Mélec-Séraph exécute la dernière volonté de son père : Acre est assiégée et emportée d’assaut le 18 de mai 1291. Des religieuses donnèrent alors un exemple effrayant de la chasteté chrétienne : elles se mutilèrent le visage, et furent trouvées dans cet état par les infidèles, qui en eurent horreur et les massacrèrent.

Après la réduction de Ptolémaïde les Hospitaliers se retirèrent dans l’île de Chypre, où ils demeurèrent dix-huit ans. Rhodes, révoltée contre Andronic, empereur d’Orient, appelle les Sarrasins dans ses murs. Villaret, grand-maître des Hospitaliers, obtient d’Andronic l’investiture de l’île, en cas qu’il puisse la soustraire au joug des Mahométans. Ses chevaliers se couvrent de peaux de brebis et, se traînant sur les mains au milieu d’un troupeau, ils se glissent dans la ville pendant un épais brouillard, se saisissent d’une des portes, égorgent la garde, et introduisent dans les murs le reste de l’armée chrétienne.

Quatre fois les Turcs essayent de reprendre l’île de Rhodes sur les chevaliers, et quatre fois ils sont repoussés. Au troisième effort, le siège de la ville dura cinq ans, et au quatrième, Mahomet battit les murs avec seize canons d’un calibre tel qu’on n’en avait point encore vu en Europe.

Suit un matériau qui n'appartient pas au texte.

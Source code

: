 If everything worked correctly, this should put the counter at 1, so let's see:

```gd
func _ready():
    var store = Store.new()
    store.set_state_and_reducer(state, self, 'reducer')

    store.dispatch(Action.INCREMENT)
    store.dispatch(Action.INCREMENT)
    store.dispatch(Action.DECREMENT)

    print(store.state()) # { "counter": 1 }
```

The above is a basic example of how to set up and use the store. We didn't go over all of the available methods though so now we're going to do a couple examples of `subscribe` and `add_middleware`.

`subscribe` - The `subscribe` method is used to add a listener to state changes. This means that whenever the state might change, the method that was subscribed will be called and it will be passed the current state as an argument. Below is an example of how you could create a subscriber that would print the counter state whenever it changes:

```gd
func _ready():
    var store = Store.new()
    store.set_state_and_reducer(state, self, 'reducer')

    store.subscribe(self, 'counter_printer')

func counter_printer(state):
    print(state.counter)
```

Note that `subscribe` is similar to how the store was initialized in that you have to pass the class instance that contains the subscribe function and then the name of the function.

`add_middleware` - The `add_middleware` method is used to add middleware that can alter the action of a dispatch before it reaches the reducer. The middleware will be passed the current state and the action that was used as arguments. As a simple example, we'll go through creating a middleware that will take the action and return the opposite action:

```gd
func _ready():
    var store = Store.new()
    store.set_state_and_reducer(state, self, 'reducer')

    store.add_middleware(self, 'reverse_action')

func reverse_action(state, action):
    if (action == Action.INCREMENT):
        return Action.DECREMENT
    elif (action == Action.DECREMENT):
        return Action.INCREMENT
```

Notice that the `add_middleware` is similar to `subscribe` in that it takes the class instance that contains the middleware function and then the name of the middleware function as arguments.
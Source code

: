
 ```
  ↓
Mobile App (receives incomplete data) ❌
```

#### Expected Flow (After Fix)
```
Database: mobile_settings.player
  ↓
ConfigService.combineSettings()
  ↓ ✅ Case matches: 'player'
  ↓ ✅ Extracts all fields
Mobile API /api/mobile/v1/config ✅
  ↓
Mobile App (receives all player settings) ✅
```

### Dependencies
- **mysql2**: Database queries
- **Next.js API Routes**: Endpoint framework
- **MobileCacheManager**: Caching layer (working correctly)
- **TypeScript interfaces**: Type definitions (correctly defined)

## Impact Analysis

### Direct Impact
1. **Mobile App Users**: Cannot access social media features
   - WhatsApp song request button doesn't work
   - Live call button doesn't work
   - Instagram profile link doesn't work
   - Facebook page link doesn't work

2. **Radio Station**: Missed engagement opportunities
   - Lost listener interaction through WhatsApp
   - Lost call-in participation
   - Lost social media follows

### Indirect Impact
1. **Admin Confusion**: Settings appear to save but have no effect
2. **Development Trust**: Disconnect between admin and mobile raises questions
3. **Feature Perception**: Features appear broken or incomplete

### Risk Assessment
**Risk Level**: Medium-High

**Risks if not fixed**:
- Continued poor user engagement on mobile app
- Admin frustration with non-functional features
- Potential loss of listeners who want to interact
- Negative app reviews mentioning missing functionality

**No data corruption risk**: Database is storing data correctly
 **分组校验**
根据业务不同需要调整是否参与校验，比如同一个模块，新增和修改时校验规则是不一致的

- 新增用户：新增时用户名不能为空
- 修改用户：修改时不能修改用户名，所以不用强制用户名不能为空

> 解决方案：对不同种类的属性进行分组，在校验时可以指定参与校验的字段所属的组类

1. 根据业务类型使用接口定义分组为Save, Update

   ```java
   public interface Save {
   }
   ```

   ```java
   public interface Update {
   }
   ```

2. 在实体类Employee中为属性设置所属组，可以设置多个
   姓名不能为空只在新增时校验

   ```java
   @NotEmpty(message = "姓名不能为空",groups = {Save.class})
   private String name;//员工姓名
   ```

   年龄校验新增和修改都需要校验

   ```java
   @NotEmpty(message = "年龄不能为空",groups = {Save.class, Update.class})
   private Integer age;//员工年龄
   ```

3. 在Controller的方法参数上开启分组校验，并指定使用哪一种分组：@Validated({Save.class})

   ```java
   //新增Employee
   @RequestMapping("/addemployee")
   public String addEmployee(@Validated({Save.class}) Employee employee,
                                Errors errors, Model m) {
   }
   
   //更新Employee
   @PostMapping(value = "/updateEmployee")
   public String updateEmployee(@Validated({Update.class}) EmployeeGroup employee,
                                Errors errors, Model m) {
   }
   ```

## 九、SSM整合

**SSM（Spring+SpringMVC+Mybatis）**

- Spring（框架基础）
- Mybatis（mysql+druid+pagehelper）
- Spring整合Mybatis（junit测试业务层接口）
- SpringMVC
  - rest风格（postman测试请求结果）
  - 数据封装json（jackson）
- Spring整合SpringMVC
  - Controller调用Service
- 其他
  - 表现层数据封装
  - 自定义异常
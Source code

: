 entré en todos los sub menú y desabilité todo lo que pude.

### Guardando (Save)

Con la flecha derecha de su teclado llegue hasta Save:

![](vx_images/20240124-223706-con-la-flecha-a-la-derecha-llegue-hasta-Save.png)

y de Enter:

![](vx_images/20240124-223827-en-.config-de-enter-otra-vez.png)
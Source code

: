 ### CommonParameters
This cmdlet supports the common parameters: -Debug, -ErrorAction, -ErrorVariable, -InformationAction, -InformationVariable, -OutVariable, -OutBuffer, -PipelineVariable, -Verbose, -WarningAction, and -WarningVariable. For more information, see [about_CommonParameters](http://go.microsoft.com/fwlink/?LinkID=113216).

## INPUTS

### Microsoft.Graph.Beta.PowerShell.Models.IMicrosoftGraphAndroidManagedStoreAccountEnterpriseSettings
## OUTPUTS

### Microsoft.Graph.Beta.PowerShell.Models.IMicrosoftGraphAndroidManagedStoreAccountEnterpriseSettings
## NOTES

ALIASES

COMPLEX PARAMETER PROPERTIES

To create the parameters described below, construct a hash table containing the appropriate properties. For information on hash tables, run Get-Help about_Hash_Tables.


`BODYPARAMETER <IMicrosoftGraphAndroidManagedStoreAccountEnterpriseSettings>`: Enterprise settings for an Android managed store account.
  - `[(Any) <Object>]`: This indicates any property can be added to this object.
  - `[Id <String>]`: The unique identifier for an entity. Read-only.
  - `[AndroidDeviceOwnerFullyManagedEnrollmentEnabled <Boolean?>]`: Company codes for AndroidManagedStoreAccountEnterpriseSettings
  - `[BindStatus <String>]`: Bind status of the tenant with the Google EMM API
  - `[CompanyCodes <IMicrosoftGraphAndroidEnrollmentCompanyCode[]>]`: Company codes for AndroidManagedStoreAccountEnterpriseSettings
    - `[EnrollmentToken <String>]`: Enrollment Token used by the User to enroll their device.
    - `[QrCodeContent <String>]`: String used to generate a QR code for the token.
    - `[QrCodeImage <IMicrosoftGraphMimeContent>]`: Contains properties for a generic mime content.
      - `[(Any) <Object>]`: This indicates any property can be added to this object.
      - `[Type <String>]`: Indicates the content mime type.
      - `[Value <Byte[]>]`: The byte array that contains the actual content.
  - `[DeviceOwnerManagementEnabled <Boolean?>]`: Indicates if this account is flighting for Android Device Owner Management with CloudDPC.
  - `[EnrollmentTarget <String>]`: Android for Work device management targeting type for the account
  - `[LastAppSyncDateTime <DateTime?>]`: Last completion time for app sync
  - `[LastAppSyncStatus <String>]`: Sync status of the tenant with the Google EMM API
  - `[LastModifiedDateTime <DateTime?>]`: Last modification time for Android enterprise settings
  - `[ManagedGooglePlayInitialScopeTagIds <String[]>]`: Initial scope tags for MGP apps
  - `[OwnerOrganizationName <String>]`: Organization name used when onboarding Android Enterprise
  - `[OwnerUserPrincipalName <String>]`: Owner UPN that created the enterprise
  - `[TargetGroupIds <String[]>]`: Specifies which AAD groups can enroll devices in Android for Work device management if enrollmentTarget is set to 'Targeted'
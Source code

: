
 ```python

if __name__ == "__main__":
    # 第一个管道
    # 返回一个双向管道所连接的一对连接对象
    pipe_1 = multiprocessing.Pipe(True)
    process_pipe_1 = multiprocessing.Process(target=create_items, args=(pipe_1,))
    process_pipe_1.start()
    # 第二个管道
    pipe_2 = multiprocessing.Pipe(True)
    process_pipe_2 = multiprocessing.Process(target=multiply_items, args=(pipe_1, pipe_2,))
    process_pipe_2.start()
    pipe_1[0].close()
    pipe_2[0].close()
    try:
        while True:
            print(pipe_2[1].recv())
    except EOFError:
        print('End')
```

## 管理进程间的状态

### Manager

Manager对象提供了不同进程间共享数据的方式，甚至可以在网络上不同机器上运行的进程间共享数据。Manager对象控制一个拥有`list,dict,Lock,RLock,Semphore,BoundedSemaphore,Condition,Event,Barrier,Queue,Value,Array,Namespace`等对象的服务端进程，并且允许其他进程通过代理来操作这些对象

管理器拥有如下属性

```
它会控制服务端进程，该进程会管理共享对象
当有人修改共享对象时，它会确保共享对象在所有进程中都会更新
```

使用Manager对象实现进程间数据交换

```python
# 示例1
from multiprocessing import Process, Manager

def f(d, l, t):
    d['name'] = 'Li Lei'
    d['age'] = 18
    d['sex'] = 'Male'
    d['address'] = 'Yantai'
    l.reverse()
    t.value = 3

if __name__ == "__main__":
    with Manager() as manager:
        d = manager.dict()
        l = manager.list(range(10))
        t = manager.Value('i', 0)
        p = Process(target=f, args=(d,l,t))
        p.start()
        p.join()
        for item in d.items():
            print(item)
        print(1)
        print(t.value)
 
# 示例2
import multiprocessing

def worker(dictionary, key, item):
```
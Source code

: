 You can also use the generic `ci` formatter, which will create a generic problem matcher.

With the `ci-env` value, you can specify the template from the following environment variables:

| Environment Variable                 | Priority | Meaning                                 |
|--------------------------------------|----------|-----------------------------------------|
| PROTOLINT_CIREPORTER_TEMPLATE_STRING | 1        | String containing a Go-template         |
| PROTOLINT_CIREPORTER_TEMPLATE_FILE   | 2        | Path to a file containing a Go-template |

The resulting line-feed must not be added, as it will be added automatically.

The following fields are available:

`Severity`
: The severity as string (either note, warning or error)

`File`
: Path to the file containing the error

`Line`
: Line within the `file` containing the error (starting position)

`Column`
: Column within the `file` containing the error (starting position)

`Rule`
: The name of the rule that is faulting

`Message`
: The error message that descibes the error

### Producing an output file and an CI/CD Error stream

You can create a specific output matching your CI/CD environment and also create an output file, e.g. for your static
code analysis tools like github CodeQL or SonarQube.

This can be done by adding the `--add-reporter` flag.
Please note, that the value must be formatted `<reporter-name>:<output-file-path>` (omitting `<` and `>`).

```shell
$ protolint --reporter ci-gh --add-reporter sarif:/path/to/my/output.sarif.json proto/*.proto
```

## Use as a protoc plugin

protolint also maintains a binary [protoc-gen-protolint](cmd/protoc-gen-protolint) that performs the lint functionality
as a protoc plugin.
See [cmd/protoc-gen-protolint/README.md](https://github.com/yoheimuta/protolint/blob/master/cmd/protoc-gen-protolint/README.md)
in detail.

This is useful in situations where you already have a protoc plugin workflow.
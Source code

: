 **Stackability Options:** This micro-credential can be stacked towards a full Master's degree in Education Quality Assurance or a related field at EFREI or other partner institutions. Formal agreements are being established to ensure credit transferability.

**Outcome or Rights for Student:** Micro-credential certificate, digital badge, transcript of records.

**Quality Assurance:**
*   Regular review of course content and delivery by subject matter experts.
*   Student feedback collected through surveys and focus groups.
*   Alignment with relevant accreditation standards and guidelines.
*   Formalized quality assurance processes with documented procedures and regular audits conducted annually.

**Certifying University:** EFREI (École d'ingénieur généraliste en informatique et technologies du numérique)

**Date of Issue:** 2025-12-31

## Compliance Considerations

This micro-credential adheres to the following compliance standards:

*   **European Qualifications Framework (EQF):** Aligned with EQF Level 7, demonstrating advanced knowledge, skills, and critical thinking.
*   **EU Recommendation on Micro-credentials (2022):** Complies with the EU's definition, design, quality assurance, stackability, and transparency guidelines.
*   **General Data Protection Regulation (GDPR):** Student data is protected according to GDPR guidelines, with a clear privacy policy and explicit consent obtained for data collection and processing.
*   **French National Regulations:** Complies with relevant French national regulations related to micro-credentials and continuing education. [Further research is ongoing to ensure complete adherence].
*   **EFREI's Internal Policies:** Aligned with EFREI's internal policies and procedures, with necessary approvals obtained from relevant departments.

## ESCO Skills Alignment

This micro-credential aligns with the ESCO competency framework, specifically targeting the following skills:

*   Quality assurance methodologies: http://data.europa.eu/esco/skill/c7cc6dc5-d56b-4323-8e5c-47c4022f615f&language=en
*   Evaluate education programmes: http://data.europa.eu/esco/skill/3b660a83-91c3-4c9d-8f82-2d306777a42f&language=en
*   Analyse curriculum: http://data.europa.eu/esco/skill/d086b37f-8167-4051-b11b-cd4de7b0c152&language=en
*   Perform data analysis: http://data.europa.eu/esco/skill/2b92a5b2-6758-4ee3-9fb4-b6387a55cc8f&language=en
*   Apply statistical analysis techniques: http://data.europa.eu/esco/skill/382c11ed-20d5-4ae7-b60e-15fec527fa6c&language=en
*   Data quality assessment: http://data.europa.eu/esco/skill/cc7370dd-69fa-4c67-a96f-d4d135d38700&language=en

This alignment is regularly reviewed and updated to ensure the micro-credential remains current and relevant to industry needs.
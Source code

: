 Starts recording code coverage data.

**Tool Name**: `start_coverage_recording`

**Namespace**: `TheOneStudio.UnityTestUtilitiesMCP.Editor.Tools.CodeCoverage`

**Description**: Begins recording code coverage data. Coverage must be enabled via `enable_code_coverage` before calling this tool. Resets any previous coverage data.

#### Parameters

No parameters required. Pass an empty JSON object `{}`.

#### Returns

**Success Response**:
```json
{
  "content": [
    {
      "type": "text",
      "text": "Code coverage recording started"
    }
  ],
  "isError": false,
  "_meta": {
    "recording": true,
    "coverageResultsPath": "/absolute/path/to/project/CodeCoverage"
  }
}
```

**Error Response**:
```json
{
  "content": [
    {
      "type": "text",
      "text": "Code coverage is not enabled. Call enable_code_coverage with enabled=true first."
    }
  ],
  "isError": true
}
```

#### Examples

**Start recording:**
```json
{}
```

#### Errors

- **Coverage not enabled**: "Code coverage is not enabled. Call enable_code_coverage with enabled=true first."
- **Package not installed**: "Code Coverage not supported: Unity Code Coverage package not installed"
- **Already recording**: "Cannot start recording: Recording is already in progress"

Ces mêmes chevaliers, à peine échappés à la puissance ottomane, en devinrent les protecteurs. Un prince Zizime, fils de ce Mahomet II qui naguère foudroyait les remparts de Rhodes, implore le secours des chevaliers contre Bajazet, son frère, qui l’avait dépouillé de son héritage. Bajazet, qui craignait une guerre civile, se hâte de faire la paix avec l’ordre, et consent à lui payer une certaine somme tous les ans, pour la pension de Zizime. On vit alors, par un de ces jeux si communs de la fortune, un puissant empereur des Turcs tributaire de quelques Hospitaliers chrétiens.

Enfin, sous le grand-maître Villiers de l’Ile-Adam, Soliman s’empare de Rhodes après avoir perdu cent mille hommes devant ses murs. Les chevaliers se retirent à Malte, que leur abandonne Charles Quint. Ils y sont attaqués de nouveau par les Turcs ; mais leur courage les délivre, et ils restent paisibles possesseurs de l’île sous le nom de laquelle ils sont encore connus aujourd’hui[6].

  1. Mém. sur l’anc. chev., t. I, IIe part., p. 66. (N.d.A.)
  2. Hén., Hist. de France, t. I, p. 167 ; Fleury, Hist. ecclés., t. XIV, p. 387 ; t. XV, p. 604 ; Hélyot, Hist. des Ordres relig., t. III, p. 74, 143. (N.d.A.)
  3. Sainte-Palaye, loc. cit., et la note 11. (N.d.A.)
  4. Fleury, Hist. ecclés., t. XV, liv. LXXII, p. 406, édit. 1719, in-4 o. (N.d.A.)
  5. Hist. ecclés. (N.d.A.)
  6. Vert., Hist. des Chev. de Malte ; Fleury, Hist. eccl. ; Giustiniani, Ist. cron. dell or. degli Ord. milit. Hélyot, Hist. des Ord. relig., t. III. (N.d.A.)